Your goal — Extract only the lines running from the top of the entries to the line that holds "出納帳と日記を入力してトイレ". Include that line and omit the pictures.

+===+

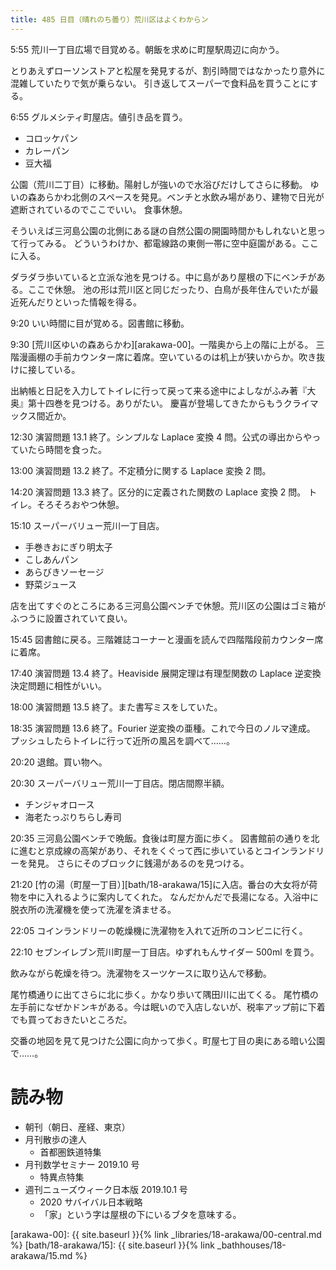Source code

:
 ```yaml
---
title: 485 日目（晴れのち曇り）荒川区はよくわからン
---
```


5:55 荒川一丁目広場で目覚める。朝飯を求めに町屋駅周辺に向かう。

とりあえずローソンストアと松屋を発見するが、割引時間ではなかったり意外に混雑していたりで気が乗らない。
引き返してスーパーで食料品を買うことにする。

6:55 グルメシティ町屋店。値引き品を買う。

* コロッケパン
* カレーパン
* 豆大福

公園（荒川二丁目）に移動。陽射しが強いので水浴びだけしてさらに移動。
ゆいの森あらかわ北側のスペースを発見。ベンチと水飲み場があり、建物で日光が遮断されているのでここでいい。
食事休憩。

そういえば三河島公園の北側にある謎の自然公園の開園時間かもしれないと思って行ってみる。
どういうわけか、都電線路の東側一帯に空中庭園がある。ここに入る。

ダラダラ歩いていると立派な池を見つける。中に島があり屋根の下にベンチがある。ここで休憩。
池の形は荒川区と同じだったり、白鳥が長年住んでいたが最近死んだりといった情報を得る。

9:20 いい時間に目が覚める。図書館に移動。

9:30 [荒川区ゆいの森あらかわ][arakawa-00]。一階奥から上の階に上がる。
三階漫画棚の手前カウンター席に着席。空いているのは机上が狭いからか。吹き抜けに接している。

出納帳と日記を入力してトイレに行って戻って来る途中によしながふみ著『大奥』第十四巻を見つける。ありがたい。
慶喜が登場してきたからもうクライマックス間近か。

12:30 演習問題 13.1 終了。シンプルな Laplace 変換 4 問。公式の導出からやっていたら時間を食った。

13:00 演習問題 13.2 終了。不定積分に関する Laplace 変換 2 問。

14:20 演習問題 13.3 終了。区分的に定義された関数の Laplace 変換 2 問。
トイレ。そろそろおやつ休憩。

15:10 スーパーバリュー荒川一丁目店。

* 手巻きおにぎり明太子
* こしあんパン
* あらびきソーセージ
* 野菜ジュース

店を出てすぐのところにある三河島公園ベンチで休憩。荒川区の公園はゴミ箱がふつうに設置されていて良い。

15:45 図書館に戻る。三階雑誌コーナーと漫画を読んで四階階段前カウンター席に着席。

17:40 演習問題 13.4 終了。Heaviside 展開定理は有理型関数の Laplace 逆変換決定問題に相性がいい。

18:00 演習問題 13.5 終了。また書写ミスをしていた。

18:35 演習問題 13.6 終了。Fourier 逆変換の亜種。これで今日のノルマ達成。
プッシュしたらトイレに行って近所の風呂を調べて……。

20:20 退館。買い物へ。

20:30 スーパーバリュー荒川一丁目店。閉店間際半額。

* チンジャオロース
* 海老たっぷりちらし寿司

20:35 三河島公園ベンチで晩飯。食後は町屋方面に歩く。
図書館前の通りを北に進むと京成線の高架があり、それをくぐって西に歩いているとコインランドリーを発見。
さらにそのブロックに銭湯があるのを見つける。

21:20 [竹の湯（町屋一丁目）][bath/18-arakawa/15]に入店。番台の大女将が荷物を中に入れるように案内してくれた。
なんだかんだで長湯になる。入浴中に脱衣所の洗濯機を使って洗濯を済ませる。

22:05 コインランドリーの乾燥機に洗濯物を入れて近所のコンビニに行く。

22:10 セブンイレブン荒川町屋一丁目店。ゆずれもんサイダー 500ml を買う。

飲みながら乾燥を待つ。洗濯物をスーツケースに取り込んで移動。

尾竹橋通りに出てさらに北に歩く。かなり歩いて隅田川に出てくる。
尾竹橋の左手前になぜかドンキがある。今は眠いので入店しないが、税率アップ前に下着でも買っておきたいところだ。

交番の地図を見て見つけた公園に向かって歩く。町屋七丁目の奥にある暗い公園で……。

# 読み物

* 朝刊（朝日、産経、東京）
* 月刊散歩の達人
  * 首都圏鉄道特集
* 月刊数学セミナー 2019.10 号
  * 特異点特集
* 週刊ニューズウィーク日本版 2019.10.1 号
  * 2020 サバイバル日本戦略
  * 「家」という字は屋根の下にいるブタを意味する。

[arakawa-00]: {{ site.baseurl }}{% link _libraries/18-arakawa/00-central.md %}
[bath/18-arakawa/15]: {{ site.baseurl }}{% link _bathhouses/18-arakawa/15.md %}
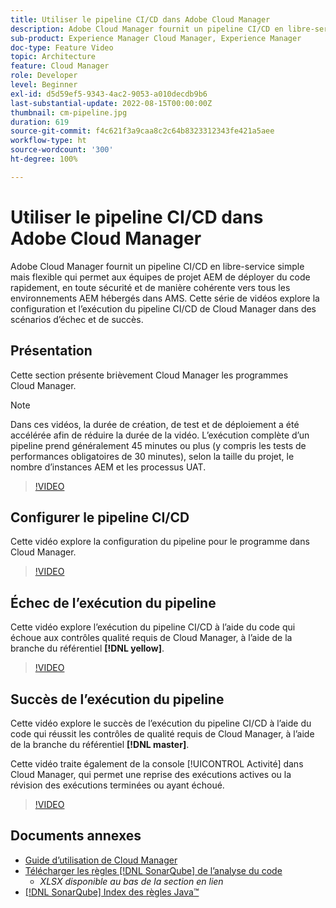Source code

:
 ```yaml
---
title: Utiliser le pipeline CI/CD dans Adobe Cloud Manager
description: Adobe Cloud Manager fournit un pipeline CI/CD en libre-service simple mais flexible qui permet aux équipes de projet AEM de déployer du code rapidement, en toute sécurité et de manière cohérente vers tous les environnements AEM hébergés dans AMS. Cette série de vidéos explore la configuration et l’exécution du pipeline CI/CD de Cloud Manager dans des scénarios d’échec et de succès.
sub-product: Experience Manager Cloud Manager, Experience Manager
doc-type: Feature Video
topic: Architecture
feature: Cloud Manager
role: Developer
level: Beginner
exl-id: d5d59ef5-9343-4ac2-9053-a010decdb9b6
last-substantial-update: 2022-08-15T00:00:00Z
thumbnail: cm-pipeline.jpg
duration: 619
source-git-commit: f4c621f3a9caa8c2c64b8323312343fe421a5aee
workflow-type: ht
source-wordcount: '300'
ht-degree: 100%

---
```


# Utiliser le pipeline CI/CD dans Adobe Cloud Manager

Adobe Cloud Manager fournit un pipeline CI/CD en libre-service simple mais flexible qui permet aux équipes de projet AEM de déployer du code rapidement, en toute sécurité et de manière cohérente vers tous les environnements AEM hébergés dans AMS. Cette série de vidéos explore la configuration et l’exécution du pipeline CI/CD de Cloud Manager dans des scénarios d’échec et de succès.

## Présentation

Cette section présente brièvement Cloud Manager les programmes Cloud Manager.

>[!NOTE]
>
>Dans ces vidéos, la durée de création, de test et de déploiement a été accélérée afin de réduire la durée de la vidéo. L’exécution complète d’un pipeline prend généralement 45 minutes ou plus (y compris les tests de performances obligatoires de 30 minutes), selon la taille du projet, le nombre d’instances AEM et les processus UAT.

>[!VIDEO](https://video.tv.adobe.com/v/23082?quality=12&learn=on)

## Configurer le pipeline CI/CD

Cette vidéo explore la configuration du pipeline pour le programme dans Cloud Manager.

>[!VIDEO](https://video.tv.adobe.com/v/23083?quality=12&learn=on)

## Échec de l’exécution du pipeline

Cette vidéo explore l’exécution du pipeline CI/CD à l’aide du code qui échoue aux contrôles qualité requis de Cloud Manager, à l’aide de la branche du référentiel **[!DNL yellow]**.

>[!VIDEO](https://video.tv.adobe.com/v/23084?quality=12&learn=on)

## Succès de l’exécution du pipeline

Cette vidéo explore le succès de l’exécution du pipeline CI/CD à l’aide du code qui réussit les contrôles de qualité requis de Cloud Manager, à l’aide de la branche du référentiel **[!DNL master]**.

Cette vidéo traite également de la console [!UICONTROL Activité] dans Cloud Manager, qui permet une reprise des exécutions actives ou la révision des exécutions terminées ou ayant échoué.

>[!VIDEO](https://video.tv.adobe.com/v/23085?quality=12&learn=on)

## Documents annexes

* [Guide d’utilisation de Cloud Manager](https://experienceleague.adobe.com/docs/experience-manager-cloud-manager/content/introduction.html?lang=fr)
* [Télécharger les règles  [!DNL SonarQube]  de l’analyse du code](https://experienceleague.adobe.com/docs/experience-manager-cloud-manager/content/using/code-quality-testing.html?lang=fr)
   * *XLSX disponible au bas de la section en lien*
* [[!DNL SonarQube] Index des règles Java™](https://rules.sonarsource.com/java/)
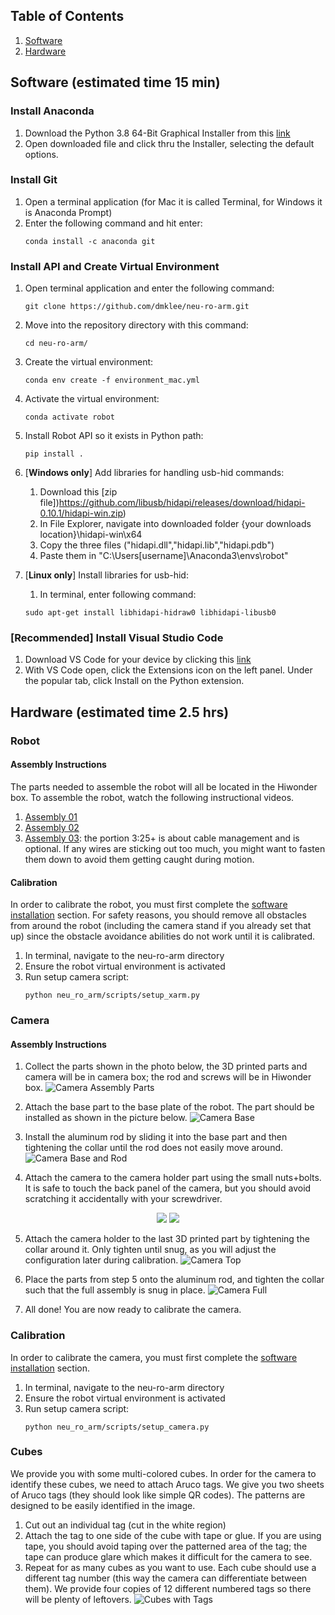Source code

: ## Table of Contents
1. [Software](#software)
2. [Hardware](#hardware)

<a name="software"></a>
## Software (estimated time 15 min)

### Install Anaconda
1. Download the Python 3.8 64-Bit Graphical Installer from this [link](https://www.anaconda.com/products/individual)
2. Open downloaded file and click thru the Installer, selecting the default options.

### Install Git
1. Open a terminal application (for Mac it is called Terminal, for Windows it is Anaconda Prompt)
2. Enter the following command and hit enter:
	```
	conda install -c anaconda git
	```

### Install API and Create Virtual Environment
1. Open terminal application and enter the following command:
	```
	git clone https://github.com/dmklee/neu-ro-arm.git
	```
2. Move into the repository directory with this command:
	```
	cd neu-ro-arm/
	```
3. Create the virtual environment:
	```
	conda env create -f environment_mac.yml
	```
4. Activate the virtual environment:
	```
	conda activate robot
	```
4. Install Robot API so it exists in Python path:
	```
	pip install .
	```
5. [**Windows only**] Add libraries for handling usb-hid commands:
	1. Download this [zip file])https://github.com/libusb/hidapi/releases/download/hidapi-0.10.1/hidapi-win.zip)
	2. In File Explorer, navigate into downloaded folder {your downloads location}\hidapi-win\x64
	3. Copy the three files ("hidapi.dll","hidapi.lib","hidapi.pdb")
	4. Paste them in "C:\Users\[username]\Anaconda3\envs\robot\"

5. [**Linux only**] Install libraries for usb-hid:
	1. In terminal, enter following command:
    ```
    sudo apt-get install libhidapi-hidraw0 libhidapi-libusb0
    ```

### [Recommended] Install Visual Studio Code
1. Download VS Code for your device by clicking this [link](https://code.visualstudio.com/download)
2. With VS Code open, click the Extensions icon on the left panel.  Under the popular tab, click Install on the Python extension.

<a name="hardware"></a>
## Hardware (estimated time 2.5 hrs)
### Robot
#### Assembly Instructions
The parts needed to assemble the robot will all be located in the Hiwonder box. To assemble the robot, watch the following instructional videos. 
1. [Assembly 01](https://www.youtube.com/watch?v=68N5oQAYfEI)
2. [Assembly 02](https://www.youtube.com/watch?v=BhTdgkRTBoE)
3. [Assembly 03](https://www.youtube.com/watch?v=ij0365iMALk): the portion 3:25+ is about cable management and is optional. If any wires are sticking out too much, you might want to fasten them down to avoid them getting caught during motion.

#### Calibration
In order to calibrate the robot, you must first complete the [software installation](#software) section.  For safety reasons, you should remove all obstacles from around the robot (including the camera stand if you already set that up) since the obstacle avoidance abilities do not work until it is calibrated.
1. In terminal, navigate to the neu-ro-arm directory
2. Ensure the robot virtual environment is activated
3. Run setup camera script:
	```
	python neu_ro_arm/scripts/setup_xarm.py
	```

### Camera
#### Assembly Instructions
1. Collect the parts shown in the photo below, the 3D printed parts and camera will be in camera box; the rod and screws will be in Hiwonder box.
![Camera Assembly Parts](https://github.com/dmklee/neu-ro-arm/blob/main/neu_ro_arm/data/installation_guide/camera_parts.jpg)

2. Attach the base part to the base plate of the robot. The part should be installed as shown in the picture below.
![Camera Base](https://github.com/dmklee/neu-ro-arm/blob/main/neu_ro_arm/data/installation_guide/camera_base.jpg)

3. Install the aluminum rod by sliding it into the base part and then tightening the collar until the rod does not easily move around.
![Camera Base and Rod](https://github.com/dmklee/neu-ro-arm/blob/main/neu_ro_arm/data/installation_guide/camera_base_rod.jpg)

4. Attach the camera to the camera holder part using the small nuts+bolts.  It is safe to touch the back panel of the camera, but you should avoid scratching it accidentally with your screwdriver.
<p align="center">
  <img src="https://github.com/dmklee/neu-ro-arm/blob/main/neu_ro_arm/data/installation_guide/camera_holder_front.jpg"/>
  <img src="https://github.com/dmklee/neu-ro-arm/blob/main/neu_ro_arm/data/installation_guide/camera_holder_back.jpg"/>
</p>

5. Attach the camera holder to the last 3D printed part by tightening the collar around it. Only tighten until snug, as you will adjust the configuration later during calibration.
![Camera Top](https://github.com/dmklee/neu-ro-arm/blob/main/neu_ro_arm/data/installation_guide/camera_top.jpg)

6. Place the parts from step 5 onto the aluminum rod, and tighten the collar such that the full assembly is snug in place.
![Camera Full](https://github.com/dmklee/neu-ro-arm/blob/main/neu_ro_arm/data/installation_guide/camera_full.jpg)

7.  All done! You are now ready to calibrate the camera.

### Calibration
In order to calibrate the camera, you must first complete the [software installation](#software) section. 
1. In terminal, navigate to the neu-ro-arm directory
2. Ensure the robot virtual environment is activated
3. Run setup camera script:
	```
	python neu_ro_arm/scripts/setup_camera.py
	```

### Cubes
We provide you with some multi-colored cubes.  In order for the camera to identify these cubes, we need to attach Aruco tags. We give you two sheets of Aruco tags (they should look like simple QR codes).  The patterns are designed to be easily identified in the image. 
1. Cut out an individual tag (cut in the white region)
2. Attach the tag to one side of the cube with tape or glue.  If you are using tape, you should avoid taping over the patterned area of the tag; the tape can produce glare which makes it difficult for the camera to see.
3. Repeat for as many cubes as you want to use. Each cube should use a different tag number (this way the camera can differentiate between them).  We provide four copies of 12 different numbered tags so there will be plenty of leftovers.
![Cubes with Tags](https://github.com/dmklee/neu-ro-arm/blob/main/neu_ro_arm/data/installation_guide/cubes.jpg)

+===+

Exercise answer —
Source code

:
 ```yaml
---
title: 485 日目（晴れのち曇り）荒川区はよくわからン
---
```


5:55 荒川一丁目広場で目覚める。朝飯を求めに町屋駅周辺に向かう。

とりあえずローソンストアと松屋を発見するが、割引時間ではなかったり意外に混雑していたりで気が乗らない。
引き返してスーパーで食料品を買うことにする。

6:55 グルメシティ町屋店。値引き品を買う。

* コロッケパン
* カレーパン
* 豆大福

公園（荒川二丁目）に移動。陽射しが強いので水浴びだけしてさらに移動。
ゆいの森あらかわ北側のスペースを発見。ベンチと水飲み場があり、建物で日光が遮断されているのでここでいい。
食事休憩。

そういえば三河島公園の北側にある謎の自然公園の開園時間かもしれないと思って行ってみる。
どういうわけか、都電線路の東側一帯に空中庭園がある。ここに入る。

ダラダラ歩いていると立派な池を見つける。中に島があり屋根の下にベンチがある。ここで休憩。
池の形は荒川区と同じだったり、白鳥が長年住んでいたが最近死んだりといった情報を得る。

9:20 いい時間に目が覚める。図書館に移動。

9:30 [荒川区ゆいの森あらかわ][arakawa-00]。一階奥から上の階に上がる。
三階漫画棚の手前カウンター席に着席。空いているのは机上が狭いからか。吹き抜けに接している。

出納帳と日記を入力してトイレに行って戻って来る途中によしながふみ著『大奥』第十四巻を見つける。ありがたい。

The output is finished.